“Know When to Stop Talking,” by Thomas Newkirk, Education Week, 7/28/15
Exploratory talk loops back again and again, as students formulate a thought, refine it, extend it.
There is an old saying, “Never miss an opportunity to keep your mouth shut.” It’s good advice for us teachers…. It’s well documented that we talk too much. When students do speak, there is often a recitation pattern that goes like this: (1) Teacher asks question…., (2) student answers, (3) teacher evaluates the answer of the student. Then on to the next question, the next student.
The proportions are pretty obvious—even when students are raising their hands to respond (not always the case), the teacher has two out of every three turns. Some students choose not even to bid for recognition, often because they aren’t quick enough.
As teachers, we fall into this pattern so easily…. It’s the default setting in classroom talk….
This pattern works if the purpose of classroom talk is to have students share fully formulated responses—and to be judged by the teacher. But this doesn’t work if the purpose of talk is to develop that response. The response can convey understanding, but it can’t create understanding.
How many of us, after all, say what we really want to say on the first try? Rather, exploratory talk loops back again and again, as we formulate a thought, refine it, extend it, and complicate it. It’s messy. And we usually do this exploration in the presence of a sympathetic and interested audience that is not pressed for time. In this inviting space, our memory seems to work better—details are recalled, stories and other points of view mysteriously become available. That’s the gift of talk.
We can break this typical pattern with what I call the “blank turn”—a refusal to evaluate the student response and go to the next student. It sounds like this, “Say more about that.” Or this, “Yes, go on.” Or like this … just silence. Sometimes the student apologizes, “Boy, I’m just rambling on.” And if I’m on my game, I say “Keep rambling.”…
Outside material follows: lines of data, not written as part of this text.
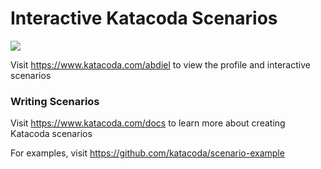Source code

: # Interactive Katacoda Scenarios

[![](http://shields.katacoda.com/katacoda/abdiel/count.svg)](https://www.katacoda.com/abdiel "Get your profile on Katacoda.com")

Visit https://www.katacoda.com/abdiel to view the profile and interactive scenarios

### Writing Scenarios
Visit https://www.katacoda.com/docs to learn more about creating Katacoda scenarios

For examples, visit https://github.com/katacoda/scenario-example
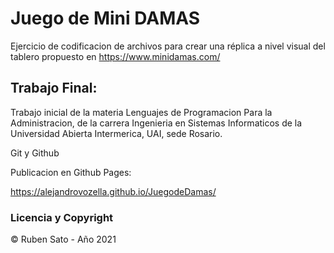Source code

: # Juego de Mini DAMAS

Ejercicio de codificacion de archivos para crear una réplica a nivel visual del tablero propuesto en https://www.minidamas.com/



## Trabajo Final:

Trabajo inicial de la materia Lenguajes de Programacion Para la Administracion, de la carrera Ingenieria en Sistemas Informaticos de la Universidad Abierta Intermerica, UAI, sede Rosario.

Git y Github

Publicacion en Github Pages:

https://alejandrovozella.github.io/JuegodeDamas/

### Licencia y Copyright
© Ruben Sato - Año 2021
This doesn’t go on forever. Given time constraints, it can’t. But after a stretch of free talk on the part of the students, I can re-enter and reflect back what I have heard….
A colleague of mine has a variation when she gets the inevitable “I don’t know” in response to a question. She responds, “I know you don’t know, honey. But if you did, what would you say?” It feels like nonsense, but it works.
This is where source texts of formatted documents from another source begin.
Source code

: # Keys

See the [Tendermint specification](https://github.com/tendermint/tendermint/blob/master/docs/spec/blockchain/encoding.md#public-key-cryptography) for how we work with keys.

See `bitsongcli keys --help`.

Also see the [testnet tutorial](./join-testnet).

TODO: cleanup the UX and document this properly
It sounds easy, but listening and waiting can be hard work. Harder than talking….
Teaching…is not about us being brilliant; it is about students being brilliant…. The only way they can do this is to give them that generous gift of time and receptivity. There are few generalizations that hold for all good teachers, but I will hazard this one: Good teachers never appear rushed. Or make students feel rushed….
In this age of high-tech and expensive teaching programs, let me offer up this simple and powerful intervention: the blank turn. It costs us nothing but our attention. It is built on the rock-solid principle that we need talk, and a receptive audience, to build understanding and to know what we know.
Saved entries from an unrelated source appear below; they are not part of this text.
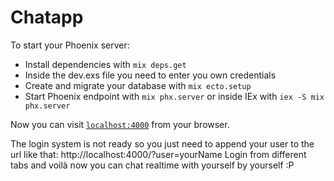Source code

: # Chatapp

To start your Phoenix server:

  * Install dependencies with `mix deps.get`
  * Inside the dev.exs file you need to enter you own credentials
  * Create and migrate your database with `mix ecto.setup`
  * Start Phoenix endpoint with `mix phx.server` or inside IEx with `iex -S mix phx.server`

Now you can visit [`localhost:4000`](http://localhost:4000) from your browser.

The login system is not ready so you just need to append your user to the url like that:  http://localhost:4000/?user=yourName
Login from different tabs and voilà now you can chat realtime with yourself by yourself :P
In Bernard Pomerance’s play The Elephant Man, the deformed main character, Merrick, has the experience of being listened to for the first time—and he finds he can speak: “Before I spoke with people, I did not think of those things because there was no one to think them for. But now things come out of my mouth that are true.”
Thomas Newkirk is the director of the New Hampshire Literacy Institutes. His most recent book is Minds Made for Stories: How We Really Read and Write Informational and Persuasive Texts.